0\. [https://www.eff.org/files/2014/01/06/20131230-appelbaum-
nsa_...](https://www.eff.org/files/2014/01/06/20131230-appelbaum-
nsa_ant_catalog.pdf)

1\.
[https://en.wikipedia.org/wiki/NSA_ANT_catalog](https://en.wikipedia.org/wiki/NSA_ANT_catalog)

------
alllways
Are there any good resources for learning more about wireless communication?
Its something I have been wanting to learn for a while but compared to
resources for programming, resources for learning about wireless communication
are scarce. I am especially referring to embedded wireless, I would love to
know how the nRF24 works.

------
deeviant
Finally. My irrational hate for wireless keyboards is vindicated!

------
MertsA
So since the protocol contains basically no authentication other than the MAC
address of the keyboard which the attacker can easily figure out, why isn't
there already a key injection portion of this exploit ala wireless USBdriveby?
I can totally see this being extended to wireless keyboard and mouse combos
which would give you a great way to know if the user was at the computer and
when it would be safe to compromise it without someone noticing.

------
mrb
The most frustrating thing when reading about keyboard vendors implementing
such insecure protocols is knowing that the nRF24LE1 chip Microsoft uses has
all it needs for security: _hardware accelerated support for AES_ , as well as
a _hardware random number generator_ [1]. Some comments here suggest using
public/private crypto as a fix, but it would not even be necessary. During
manufacturing they could simply generate a unique secret AES key for each
keyboard/dongle pair, store it in the 1536-byte non-volatile area of the
chips, have the hardware RNG on the keyboard generate the IV when a wireless
session begins, and use AES in CTR mode. Heck you could even afford to reserve
a few bytes in each packet to store the counter in plaintext for automatic
resynchronization when packets are lost, since the nRF24 radios support big
enough packets (32 bytes). There are absolutely zero technical reasons not to
implement security. It does _not_ significantly increase power consumption. It
does _not_ bloat the code that much.

(I know all this because I have done a lot of work with the nRF24LE1. It is
cheap: $4 for a fully assembled module on eBay [2]. It "supports" Bluetooth by
bit-banging it [3]. And code for the builtin 8051 core can be compiled by the
open source compiler sdcc. These are reasons why I selected this chip for my
DIY home automation system.)

In fact the nRF24 radios are so popular that the vast majority of non-
Bluetooth wireless keyboards use them. And I guarantee you that even though
they use different protocols, they are almost certainly just as insecure as
these Microsoft keyboards. The only reason vendors do not implement secure
protocols is because customers do not know or care about security. The very
few vendors who do such as [4] sell keyboards for hundreds of dollars... there
is again zero reasons why it would cost that much given that it could be done
with a standard nRF24LE1 :-(

[1]
[http://www.keil.com/dd/docs/datashts/nordic/nrf24le1_ds_v1_1...](http://www.keil.com/dd/docs/datashts/nordic/nrf24le1_ds_v1_1.pdf)

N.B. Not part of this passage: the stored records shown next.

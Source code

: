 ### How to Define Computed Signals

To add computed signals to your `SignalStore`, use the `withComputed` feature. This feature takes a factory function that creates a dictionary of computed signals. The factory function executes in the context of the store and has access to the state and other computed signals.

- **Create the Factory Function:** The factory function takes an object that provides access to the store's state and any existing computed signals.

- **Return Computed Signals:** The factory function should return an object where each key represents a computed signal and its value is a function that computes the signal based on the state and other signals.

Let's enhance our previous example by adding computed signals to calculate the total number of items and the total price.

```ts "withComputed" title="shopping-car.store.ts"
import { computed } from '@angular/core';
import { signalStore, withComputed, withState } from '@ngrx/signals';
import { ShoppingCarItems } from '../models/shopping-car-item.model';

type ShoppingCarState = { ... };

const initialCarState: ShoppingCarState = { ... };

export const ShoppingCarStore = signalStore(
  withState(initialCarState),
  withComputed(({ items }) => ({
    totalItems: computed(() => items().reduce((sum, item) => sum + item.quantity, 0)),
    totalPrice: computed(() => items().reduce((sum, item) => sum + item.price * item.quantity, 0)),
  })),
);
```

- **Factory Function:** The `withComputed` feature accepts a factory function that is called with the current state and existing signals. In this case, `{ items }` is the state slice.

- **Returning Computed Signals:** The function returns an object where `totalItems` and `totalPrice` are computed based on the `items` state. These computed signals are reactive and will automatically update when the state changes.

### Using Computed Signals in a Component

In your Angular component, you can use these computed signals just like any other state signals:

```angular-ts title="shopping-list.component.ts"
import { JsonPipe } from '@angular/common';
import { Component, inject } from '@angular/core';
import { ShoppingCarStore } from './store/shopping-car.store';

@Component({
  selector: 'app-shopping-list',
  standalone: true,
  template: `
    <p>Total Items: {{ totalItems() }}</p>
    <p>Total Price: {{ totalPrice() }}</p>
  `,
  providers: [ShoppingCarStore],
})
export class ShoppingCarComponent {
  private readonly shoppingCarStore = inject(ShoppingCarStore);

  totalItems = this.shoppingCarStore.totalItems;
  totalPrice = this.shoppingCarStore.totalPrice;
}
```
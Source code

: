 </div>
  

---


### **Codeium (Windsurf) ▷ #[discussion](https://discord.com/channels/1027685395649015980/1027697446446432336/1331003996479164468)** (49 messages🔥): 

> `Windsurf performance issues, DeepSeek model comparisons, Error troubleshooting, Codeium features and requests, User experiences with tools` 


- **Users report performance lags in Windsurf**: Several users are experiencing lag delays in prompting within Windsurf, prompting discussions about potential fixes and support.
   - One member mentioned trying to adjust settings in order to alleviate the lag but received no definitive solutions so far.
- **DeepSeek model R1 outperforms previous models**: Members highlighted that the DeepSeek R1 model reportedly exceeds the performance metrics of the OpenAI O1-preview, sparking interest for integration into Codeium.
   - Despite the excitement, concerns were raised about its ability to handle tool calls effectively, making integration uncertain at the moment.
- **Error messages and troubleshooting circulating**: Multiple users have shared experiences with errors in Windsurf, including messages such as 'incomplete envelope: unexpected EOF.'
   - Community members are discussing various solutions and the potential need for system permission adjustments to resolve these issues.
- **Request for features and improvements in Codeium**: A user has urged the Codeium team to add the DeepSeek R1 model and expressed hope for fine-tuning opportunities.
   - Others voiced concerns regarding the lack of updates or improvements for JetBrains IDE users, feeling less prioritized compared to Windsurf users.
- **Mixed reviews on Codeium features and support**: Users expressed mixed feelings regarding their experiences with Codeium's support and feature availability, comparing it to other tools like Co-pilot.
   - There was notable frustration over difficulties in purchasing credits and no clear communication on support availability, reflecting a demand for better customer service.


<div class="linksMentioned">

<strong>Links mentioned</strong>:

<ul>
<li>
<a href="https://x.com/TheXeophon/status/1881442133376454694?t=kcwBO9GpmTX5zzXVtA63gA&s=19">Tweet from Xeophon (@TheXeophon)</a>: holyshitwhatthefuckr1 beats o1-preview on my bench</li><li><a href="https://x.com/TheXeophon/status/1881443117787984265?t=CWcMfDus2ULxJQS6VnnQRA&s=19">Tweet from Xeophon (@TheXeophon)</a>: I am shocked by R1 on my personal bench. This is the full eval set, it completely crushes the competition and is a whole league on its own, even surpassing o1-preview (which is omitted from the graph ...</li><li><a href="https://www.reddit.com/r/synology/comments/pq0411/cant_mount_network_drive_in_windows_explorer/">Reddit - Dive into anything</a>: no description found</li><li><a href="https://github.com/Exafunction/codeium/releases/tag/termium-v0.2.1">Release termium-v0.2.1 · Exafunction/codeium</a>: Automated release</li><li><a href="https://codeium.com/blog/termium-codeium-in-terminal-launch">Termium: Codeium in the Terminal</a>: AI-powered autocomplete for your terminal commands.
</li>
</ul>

[2] The $1 chip Sammy is talking about is another variant: the nRF24L01 which
is just the bare radio without the 8051 core

[3]
[http://dmitry.gr/index.php?r=05.Projects&proj=11.%20Bluetoot...](http://dmitry.gr/index.php?r=05.Projects&proj=11.%20Bluetooth%20LE%20fakery)

[4] [http://matias.ca/securepro/pc/](http://matias.ca/securepro/pc/) ($170!)

Edit #1: a colleague of mine opened up the Matias Secure Pro keyboard and
confirmed it uses an nRF24LE1.

Edit #2: @cortesoft: The way I would support this "one dongle many devices"
feature is by doing the key generation during pairing (sometimes done by
pressing a small switch under the keyboard) instead of during manufacturing.
The only window of attack would be if an active attacker was present during
pairing and pretended to be the dongle. It would still be significantly more
secure than current keyboard protocols.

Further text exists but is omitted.